Common Dreams / December 27, 2022
“A scenario in which someone is accused of something and doesn’t know if the evidence presented against them is real or not is truly dystopian.”
A human rights attorney raised alarm Monday over the expansion plans of Toka, an Israeli cyber firm that sells hacking technologies capable of finding, accessing, and manipulating security and smart camera footage.
Co-founded by former Israeli Prime Minister Ehud Barak and former Israel Defense Forces (IDF) cyber chief Yaron Rosen, Toka “sells technologies that allow clients to locate security cameras or even webcams within a given perimeter, hack into them, watch their live feed, and even alter it—and past recordings,” Haaretz reported, citing internal documents it obtained and reviewed with a technical expert. [Haaretz-artikel bijgevoegd]
“One can imagine video being manipulated to incriminate innocent citizens or shield guilty parties.”
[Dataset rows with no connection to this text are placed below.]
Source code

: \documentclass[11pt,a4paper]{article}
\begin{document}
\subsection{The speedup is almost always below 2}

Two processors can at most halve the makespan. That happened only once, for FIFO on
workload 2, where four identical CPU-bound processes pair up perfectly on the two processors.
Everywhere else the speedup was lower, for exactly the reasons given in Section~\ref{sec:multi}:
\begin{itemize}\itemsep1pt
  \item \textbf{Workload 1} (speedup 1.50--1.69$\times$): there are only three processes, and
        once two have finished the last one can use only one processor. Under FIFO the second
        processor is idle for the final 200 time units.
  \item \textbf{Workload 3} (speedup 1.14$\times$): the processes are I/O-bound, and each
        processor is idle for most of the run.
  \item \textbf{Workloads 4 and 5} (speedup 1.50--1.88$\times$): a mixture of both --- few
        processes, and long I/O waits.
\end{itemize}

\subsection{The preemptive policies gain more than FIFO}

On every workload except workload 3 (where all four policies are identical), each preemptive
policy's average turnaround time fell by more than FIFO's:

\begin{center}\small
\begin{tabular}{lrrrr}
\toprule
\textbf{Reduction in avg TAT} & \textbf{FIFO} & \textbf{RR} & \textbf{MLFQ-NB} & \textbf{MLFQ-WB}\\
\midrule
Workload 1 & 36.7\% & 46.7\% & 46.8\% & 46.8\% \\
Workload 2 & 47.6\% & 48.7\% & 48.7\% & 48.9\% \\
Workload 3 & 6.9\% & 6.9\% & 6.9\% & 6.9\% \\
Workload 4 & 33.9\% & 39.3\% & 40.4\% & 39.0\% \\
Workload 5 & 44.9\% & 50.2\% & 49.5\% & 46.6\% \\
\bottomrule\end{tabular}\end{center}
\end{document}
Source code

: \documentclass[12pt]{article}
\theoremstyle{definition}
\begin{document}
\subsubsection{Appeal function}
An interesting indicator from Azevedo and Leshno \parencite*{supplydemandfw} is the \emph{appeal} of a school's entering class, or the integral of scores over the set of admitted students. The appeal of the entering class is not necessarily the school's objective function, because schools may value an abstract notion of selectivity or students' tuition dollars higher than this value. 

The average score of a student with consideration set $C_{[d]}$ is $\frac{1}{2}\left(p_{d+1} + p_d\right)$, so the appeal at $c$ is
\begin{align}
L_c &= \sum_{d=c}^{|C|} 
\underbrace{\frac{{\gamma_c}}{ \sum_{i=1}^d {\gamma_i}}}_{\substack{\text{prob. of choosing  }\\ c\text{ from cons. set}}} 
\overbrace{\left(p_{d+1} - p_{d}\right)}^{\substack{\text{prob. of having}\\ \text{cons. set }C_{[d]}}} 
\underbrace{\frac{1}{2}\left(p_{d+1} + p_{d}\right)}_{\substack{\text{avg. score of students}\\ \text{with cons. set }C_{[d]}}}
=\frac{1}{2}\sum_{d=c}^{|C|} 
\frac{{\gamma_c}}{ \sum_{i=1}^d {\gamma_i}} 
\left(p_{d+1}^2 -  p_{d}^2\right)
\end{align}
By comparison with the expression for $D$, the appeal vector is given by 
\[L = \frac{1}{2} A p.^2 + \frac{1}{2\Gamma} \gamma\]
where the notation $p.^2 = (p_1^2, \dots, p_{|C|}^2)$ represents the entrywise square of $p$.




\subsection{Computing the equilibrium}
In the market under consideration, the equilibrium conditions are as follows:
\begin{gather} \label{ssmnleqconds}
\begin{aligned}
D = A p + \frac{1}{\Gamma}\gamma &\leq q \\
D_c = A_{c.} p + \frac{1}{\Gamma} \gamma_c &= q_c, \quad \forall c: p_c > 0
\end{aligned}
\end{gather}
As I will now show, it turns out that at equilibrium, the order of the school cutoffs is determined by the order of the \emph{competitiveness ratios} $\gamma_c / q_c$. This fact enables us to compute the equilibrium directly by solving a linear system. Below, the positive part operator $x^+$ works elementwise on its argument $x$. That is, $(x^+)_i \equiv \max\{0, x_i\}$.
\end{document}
The company, whose activities are overseen by the Israeli Defense Ministry, “was set up in 2018 and has offices in Tel Aviv and Washington,” Haaretz reported. “It works solely with state clients in government, intelligence bodies, and law enforcement agencies, almost exclusively—but not just—in the West. According to the internal documents, as of 2021, the company had contracts with Israel valued at $6 million, and had also planned an ‘expansion of existing deployment’ in Israel.”
Toka can tap into web-connected cameras found virtually everywhere—intersections, parking lots, malls, hotels, airports, and even homes. Haaretz compared the firm’s “cyberoffense” capabilities to the 2001 heist movie Ocean’s Eleven.
In that film, an “elite crew led by George Clooney and Brad Pitt hack the closed-circuit TV system of the Las Vegas casino vault they are trying to break into, diverting its feed to a mock safe they built in a nearby warehouse,” the outlet noted.
Twenty years on, this is no longer the stuff of movies: Toka’s tech allows clients to do just that and more—not just diverting a live feed but also altering old feeds and erasing any evidence of a covert op.
Technical documents reviewed by an ethical hacker prove that Toka’s tech can alter both live and recorded video feeds—all without leaving any forensics or telltale signs of a hack (in contrast to NSO’s Pegasus spyware, or Intellexa’s Predator, which leave a digital fingerprint on targeted devices).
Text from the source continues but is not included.